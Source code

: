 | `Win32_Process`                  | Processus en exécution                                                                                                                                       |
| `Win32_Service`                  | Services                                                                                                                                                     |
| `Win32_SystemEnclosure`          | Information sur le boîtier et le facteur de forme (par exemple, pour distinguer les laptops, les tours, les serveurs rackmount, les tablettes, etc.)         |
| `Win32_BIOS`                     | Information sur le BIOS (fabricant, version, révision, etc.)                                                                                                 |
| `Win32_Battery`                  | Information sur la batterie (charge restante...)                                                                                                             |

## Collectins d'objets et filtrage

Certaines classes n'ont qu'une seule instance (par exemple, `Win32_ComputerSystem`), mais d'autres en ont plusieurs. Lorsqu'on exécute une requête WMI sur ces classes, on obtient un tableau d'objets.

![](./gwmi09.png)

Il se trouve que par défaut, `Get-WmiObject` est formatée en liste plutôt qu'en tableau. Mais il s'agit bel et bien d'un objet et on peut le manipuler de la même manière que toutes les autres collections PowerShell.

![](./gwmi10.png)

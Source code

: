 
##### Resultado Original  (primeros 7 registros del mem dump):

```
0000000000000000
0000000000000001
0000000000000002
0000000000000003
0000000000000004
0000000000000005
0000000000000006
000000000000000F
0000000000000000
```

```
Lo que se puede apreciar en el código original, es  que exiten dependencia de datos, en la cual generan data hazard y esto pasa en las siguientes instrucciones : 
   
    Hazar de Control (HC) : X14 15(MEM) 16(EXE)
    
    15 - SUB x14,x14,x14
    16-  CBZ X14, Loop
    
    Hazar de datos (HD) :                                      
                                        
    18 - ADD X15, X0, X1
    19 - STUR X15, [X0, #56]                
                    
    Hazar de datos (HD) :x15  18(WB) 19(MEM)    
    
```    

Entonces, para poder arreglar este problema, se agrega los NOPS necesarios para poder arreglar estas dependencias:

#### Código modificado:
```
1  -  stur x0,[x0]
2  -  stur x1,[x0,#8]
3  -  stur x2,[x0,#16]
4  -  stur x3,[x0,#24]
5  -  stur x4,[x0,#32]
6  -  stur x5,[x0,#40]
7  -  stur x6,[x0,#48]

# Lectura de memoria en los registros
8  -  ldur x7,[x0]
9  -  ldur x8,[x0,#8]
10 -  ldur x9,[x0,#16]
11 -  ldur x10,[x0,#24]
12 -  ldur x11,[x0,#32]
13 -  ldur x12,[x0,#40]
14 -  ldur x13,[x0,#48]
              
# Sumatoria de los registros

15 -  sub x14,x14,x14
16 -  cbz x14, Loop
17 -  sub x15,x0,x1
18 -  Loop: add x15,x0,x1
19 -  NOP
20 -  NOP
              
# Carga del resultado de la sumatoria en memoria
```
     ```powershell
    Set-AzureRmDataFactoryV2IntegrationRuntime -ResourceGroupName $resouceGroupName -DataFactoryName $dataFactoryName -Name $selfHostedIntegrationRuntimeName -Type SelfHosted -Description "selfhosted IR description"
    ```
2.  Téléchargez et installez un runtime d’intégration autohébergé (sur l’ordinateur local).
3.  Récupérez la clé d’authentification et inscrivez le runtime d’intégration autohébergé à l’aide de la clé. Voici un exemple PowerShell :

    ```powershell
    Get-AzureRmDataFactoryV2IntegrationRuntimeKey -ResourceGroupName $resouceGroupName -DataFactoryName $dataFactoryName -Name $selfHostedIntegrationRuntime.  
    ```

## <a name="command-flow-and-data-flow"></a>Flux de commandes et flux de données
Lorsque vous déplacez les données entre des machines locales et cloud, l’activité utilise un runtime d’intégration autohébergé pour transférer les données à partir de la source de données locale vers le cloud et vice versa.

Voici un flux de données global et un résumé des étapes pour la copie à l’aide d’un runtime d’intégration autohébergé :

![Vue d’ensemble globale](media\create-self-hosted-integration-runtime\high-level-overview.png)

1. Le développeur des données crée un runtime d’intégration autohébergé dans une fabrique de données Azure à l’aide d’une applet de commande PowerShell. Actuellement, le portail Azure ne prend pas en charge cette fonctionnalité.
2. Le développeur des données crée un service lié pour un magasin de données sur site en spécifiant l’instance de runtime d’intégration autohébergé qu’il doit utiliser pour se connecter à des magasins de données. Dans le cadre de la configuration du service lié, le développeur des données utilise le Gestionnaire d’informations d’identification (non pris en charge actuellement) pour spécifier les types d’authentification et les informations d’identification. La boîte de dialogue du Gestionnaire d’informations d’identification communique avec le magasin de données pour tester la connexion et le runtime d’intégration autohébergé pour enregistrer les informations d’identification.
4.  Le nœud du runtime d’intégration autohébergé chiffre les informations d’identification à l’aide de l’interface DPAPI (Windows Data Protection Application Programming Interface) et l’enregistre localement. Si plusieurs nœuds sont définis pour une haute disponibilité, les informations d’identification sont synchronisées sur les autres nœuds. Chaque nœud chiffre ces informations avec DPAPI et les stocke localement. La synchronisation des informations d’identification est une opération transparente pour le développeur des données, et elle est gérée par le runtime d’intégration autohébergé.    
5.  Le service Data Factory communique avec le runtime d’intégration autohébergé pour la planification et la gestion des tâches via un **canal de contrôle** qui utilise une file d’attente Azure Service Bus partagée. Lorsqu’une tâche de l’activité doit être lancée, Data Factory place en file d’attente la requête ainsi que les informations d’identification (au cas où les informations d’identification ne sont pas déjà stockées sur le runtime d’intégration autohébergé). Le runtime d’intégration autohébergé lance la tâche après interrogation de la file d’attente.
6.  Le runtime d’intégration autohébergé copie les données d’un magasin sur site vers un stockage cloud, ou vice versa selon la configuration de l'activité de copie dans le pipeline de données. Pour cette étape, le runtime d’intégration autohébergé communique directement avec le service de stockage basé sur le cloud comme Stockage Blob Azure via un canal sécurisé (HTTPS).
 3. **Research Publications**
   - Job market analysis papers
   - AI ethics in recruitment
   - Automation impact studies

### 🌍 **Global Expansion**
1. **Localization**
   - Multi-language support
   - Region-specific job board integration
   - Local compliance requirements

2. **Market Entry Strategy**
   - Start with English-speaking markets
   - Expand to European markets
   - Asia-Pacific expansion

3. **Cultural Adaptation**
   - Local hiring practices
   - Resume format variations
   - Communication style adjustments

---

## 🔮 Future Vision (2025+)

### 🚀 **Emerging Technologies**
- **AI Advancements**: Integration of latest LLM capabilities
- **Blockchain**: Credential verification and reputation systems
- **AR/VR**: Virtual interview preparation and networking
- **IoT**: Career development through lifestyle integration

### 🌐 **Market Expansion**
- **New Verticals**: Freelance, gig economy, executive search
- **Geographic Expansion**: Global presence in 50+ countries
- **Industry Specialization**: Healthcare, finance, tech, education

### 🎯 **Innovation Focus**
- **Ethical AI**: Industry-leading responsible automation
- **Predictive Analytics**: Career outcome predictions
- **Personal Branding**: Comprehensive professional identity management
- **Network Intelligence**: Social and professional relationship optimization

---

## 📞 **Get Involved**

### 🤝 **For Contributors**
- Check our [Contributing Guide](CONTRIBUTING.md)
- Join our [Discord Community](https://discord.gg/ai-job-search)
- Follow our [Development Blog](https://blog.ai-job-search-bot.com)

◆ Work item: Going back to the entries above, set down exactly the lines that begin at the one with "- Communication style adjustments" and end at the one with "- **AR/VR**: Virtual", both included, and nothing else.

◆ Response for this exercise:
   - Communication style adjustments

---

## 🔮 Future Vision (2025+)

### 🚀 **Emerging Technologies**
- **AI Advancements**: Integration of latest LLM capabilities
- **Blockchain**: Credential verification and reputation systems
- **AR/VR**: Virtual interview preparation and networking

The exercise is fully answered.